Teren w głębokich warstwach jest zanieczyszczony przez rozpuszczalne sole sodu i wapnia, głównie chlorki. Rekultywacja prowadzona jest od ponad 20 lat. Zostały tam zamontowane specjalne drenaże, które mają zapobiec gromadzeniu się tych substancji w glebie. Wypłukiwanie soli w wyniku opadów umożliwia z kolei rekultywację biologiczną osadników. Zawarte w nich pierwotnie sole są dobrze rozpuszczalne w wodzie i dlatego szybko wymywane do wód gruntowych i powierzchniowych. Obecnie słone i słonawe wycieki występują w wielu miejscach. W ogólnym bilansie trafiają one do rzeki Wilgi, m.in. z wycieków w brzegach i otworów drenażowych. W efekcie w rzece przy niekorzystnych warunkach klimatycznych, np. przy wysokich temperaturach powietrza, skutkujących wzrostem temperatury wody, okresach bezdeszczowych i niskich stanach wód, może dochodzić do zwiększenia stężeń odprowadzanych zanieczyszczeń.
Na wniosek Wojewódzkiego Inspektoratu Ochrony Środowiska, radnych i mieszkańców zlecono jednostce Klimat-Energia-Gospodarka Wodna przeprowadzenie badań ilościowych i jakościowych substancji pojawiających się u podnóża nasypu, czyli w rowie od ul. Podmokłej, za którego należyte utrzymania odpowiada KEGW. Po oczyszczeniu i zinwentaryzowaniu systemu istniejących drenaży jednostka przystąpiła do budowy systemu pomiarowego. Do połowy sierpnia na miejscu zainstalowanych zostanie osiem studni pomiarowych, w których gromadzone będą zanieczyszczenia wydobywające się wraz z wodami opadowymi z terenu Białych Mórz od strony ul. Podmokłej.

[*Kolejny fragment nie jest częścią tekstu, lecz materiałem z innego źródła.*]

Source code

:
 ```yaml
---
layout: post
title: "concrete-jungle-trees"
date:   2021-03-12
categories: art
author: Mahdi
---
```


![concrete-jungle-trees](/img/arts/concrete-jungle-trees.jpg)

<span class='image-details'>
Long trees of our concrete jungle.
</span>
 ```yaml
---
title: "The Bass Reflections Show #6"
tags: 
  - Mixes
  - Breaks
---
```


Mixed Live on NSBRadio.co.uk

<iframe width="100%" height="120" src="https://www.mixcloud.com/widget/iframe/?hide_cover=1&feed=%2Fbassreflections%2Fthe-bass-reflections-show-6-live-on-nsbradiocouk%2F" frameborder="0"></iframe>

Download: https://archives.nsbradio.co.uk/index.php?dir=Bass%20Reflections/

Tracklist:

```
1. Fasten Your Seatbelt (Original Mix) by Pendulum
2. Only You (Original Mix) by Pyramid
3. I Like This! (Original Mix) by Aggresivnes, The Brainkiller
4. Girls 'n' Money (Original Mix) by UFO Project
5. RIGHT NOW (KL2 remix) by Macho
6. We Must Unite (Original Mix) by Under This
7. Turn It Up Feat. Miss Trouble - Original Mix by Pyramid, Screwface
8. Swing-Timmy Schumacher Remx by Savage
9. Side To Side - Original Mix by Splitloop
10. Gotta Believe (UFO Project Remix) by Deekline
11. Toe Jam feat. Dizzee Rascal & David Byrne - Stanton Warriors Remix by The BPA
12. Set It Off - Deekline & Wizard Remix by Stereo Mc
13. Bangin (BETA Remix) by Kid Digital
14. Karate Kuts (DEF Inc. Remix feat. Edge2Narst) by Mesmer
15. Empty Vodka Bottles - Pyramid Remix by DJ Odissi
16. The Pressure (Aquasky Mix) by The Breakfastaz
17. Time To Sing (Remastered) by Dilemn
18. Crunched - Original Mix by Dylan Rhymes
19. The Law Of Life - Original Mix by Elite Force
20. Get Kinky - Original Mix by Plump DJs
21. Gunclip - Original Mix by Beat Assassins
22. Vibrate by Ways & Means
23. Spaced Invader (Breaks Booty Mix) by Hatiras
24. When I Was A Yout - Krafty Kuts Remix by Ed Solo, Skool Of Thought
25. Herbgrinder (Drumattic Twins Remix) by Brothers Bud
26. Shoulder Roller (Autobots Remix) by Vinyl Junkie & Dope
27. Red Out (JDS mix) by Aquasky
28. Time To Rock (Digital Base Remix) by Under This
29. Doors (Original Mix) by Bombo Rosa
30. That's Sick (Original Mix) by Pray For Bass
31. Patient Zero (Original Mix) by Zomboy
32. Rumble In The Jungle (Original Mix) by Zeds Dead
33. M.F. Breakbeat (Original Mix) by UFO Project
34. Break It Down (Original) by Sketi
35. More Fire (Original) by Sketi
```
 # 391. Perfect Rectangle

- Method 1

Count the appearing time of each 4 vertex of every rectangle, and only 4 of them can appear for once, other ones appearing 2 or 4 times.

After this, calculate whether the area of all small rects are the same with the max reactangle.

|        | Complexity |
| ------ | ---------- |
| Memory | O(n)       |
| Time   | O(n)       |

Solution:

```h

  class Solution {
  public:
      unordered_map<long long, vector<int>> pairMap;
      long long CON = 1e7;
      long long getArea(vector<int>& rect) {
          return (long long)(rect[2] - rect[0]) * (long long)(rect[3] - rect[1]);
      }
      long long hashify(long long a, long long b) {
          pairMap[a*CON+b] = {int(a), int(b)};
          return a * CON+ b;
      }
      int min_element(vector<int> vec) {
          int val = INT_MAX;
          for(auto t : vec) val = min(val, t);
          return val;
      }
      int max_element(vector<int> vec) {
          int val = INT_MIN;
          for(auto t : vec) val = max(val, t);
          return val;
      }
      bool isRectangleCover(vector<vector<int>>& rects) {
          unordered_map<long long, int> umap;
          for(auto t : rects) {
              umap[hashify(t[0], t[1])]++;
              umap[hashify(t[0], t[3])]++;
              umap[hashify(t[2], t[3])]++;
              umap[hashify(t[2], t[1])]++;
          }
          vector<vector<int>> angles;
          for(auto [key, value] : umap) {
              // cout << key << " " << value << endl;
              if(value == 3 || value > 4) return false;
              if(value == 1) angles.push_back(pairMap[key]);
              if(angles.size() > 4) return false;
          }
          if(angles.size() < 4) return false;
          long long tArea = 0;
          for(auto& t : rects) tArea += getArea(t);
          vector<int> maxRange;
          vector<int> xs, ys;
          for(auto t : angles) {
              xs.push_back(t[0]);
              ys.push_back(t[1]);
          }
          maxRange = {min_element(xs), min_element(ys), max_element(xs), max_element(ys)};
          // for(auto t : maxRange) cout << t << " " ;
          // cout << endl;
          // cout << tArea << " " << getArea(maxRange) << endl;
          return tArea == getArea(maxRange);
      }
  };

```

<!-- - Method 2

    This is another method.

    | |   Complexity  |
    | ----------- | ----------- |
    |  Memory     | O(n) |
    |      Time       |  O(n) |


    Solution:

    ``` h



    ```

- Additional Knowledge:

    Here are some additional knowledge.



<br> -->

Urządzenia pozwolą na przeprowadzenie szczegółowych badań w ciągu kolejnych miesięcy, czyli zarówno w okresie nasilonych opadów, jak i w miesiącach bardziej suchych. Pod koniec roku sporządzony zostanie specjalny raport z badań, który da odpowiedź na pytanie – jakie substancje i w jakich ilościach wypływają ze składowiska. Na podstawie wyników badań podjęta zostanie decyzja o sposobie oczyszczenia, utylizacji lub o warunkach zrzutu odcieków do kanalizacji. Wydział Kształtowania Środowiska rozeznał wśród środowiska akademickiego możliwość neutralizacji odcieków. Decyzja o oczyszczeniu odcieków zapadnie po przeprowadzeniu badań.